Porcupines are famed for their quills, which are actually large, stiff hairs that help defend the animals against natural predators. Contrary to popular notions, the large rodents can't throw their quills at an enemy, says Jeffrey Karp, a bioengineer at Harvard Medical School in Boston. However, the quills are readily shed and can become firmly embedded in an unfortunate victim.
The North American porcupine has about 30,000 quills, each one adorned with between 700 and 800 barbs along the 4 millimeters or so nearest its tip. Although those barbs help the quills remain embedded in a victim's skin, scientists haven't studied the details of how they do so. To better understand the function of the barbs and to determine if they might be useful for medical devices, Karp and his colleagues conducted several lab tests—with, in some cases, unexpected results.
The researchers took barbed porcupine quills and plunged them into samples of pig skin, measuring how much force it took to pierce the flesh and then how much force was required to extricate the quill. The team then performed the same tests using quills whose barbs they had sanded off. They also tested an African porcupine's quills (which naturally have no barbs) and an 18-gauge hypodermic needle, which is approximately the same diameter as a quill from the North American porcupine.
To the scientists' surprise, barbed quills required approximately half the penetration force of the barbless quills—either those naturally barbless or those sanded clean—and only 56% of the force needed for the hypodermic needle to breach the skin. The researchers report their findings online today in the Proceedings of the National Academy of Sciences. Computer models suggest that the barbs ease the quill's penetration by concentrating force along the edges of the barbs, similar to how the serrations on a knife blade make cutting meat easier, Karp says.
Barbs render a quill about four times harder to pull out once they're embedded, the team found. The barbs at the tip of the quill were most effective at resisting removal. In fact, the barbs located within 1 millimeter of the tip contributed about half of the pull-out resistance—possibly because the flesh more tightly surrounded the tip than it did the rest of the quill, Karp says.

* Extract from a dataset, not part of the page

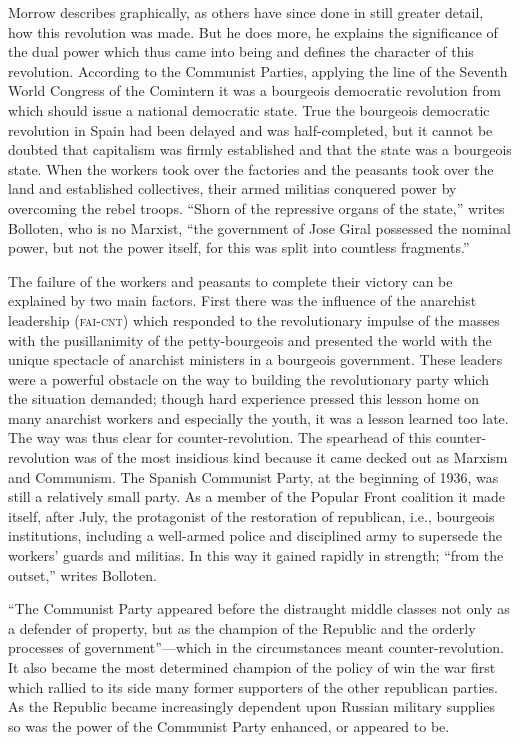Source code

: Morrow describes graphically, as others have since done in still greater detail, how this revolution was made. But he does more, he explains the significance of the dual power which thus came into being and defines the character of this revolution. According to the Communist Parties, applying the line of the Seventh World Congress of the Comintern\label{en:BollotenGrandCamouflageP42} it was a bourgeois democratic revolution from which should issue a national democratic state. True the bourgeois democratic revolution in Spain had been delayed and was half-completed, but it cannot be doubted that capitalism was firmly established and that the state was a bourgeois state. When the workers took over the factories and the peasants took over the land and established collectives, their armed militias conquered power by overcoming the rebel troops. ``Shorn of the repressive organs of the state,'' writes Bolloten, who is no Marxist, ``the government of Jose Giral possessed the nominal power, but not the power itself, for this was split into countless fragments.''\endnotemark[\ref{en:BollotenGrandCamouflageP42}]

The failure of the workers and peasants to complete their victory can be explained by two main factors. First there was the influence of the anarchist leadership (\textsc{fai-cnt}) which responded to the revolutionary impulse of the masses with the pusillanimity of the petty-bourgeois and presented the world with the unique spectacle of anarchist ministers in a bourgeois government. These leaders were a powerful obstacle on the way to building the revolutionary party which the situation demanded; though hard experience pressed this lesson home on many anarchist workers and especially the youth, it was a lesson learned too late. The way was thus clear for counter-revolution. The spearhead of this counter-revolution was of the most insidious kind because it came decked out as Marxism and Communism. The Spanish Communist Party, at the beginning of 1936, was still a relatively small party. As a member of the Popular Front coalition it made itself, after July, the protagonist of the restoration of republican, i.e., bourgeois institutions, including a well-armed police and disciplined army to supersede the workers’ guards and militias. In this way it gained rapidly in strength; ``from the outset,'' writes Bolloten.

``The Communist Party appeared before the distraught middle classes not only as a defender of property, but as the champion of the Republic and the orderly processes of government''---which in the circumstances meant counter-revolution. It also became the most determined champion of the policy of win the war first which rallied to its side many former supporters of the other republican parties. As the Republic became increasingly dependent upon Russian military supplies so was the power of the Communist Party enhanced, or appeared to be.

The team's findings could be used to enhance various biomedical devices or to design new ones, Karp says. For instance, he notes, rather than use wound dressings that rely on a chemical adhesive, which can trigger allergies or cause other problems, dressings could use tiny barbed needles to pierce the skin and then hold tight. Also, the staples now used to hold some surgical incisions shut—which largely rely on friction along their length to remain in the flesh—could be replaced by barbed staples that are shorter and have a smaller diameter. Even though porcupine quills cause some damage to flesh when they're pulled out, extricating smaller, quill-inspired staples would likely cause less overall damage than pulling out the staples currently in use, Karp suggests.
The team's findings "are just one more example of how what we see in nature can help us," says Anthony Atala, a biomedical researcher at Wake Forest Baptist Medical Center in Winston-Salem, North Carolina. Hollow versions of quill-inspired needles could help doctors better deliver drugs or chemicals through patches adhering to the skin, he notes. "Now that we know how these barbs work, we can modify them to make devices perform even better."